■ EXERCISE AIM ■
Would you please return the lines of the entries below starting at the line that has "coefficient $\gamma_i^\infty$ (the Henry's-law" and ending at the line that has "validation case~2 ($\gamma^\infty$", both included, exactly as they are?

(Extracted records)
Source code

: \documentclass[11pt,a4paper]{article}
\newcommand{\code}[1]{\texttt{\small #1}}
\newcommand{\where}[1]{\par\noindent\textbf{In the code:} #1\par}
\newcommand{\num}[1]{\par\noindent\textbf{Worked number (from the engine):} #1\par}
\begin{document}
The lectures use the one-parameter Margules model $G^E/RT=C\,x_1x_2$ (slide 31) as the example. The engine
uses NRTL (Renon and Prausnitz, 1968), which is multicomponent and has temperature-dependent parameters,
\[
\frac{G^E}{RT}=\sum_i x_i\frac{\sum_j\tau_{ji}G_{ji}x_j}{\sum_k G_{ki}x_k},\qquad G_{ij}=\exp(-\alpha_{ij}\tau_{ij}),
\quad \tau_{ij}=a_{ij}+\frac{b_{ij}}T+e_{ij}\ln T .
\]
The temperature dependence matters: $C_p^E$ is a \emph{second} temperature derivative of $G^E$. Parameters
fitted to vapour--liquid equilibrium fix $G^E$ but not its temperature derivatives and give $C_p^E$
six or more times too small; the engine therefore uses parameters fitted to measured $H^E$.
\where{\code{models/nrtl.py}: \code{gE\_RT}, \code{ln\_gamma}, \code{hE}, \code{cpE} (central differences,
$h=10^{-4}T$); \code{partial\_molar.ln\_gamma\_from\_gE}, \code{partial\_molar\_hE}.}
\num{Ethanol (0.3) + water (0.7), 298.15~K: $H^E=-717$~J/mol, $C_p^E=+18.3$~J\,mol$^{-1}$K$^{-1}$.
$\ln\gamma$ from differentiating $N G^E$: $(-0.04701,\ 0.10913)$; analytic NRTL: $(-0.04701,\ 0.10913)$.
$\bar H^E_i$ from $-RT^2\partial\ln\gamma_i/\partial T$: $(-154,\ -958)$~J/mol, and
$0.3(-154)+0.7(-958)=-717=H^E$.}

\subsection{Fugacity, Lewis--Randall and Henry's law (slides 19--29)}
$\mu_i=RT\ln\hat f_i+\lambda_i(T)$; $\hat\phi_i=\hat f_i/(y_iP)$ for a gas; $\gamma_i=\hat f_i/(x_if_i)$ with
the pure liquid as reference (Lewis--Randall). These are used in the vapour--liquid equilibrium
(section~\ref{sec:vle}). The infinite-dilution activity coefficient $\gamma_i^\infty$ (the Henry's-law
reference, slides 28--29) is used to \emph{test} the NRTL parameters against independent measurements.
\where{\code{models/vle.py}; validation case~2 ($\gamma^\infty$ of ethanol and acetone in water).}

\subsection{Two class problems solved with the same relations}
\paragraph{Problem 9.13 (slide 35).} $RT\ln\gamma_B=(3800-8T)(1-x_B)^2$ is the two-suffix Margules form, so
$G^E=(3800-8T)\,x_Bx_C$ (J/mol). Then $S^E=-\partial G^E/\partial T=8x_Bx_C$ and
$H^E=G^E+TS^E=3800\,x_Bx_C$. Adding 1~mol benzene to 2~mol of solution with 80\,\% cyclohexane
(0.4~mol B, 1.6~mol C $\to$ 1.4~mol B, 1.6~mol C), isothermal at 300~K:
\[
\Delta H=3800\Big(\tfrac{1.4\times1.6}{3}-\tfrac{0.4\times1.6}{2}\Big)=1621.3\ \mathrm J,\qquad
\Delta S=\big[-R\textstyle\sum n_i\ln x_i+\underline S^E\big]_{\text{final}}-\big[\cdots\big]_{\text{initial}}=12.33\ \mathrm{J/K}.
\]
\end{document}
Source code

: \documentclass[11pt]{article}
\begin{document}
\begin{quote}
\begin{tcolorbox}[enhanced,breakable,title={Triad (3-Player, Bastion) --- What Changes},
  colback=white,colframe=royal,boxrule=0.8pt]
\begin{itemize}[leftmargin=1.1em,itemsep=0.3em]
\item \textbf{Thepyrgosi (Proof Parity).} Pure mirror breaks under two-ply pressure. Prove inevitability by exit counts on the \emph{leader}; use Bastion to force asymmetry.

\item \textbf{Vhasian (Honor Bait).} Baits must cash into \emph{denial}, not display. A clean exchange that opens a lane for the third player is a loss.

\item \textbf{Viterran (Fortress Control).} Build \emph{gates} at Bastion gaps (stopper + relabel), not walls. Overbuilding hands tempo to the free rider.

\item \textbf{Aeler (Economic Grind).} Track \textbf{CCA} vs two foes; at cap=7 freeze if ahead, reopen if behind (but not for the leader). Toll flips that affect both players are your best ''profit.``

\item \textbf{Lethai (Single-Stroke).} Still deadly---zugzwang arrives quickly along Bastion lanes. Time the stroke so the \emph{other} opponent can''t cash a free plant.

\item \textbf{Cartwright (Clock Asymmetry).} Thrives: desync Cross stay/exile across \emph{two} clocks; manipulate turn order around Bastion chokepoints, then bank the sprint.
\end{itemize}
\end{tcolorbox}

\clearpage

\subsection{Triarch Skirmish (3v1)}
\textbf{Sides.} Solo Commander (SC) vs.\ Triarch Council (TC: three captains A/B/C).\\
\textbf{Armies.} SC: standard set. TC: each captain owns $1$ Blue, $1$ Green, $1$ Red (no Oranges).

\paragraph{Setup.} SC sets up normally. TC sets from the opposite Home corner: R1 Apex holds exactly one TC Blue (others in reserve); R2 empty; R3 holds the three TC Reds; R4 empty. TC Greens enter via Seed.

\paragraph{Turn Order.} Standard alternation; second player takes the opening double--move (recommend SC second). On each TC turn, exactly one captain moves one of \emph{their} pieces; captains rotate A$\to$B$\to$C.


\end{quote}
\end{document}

■ ANSWER BELOW ■
(section~\ref{sec:vle}). The infinite-dilution activity coefficient $\gamma_i^\infty$ (the Henry's-law
reference, slides 28--29) is used to \emph{test} the NRTL parameters against independent measurements.
\where{\code{models/vle.py}; validation case~2 ($\gamma^\infty$ of ethanol and acetone in water).}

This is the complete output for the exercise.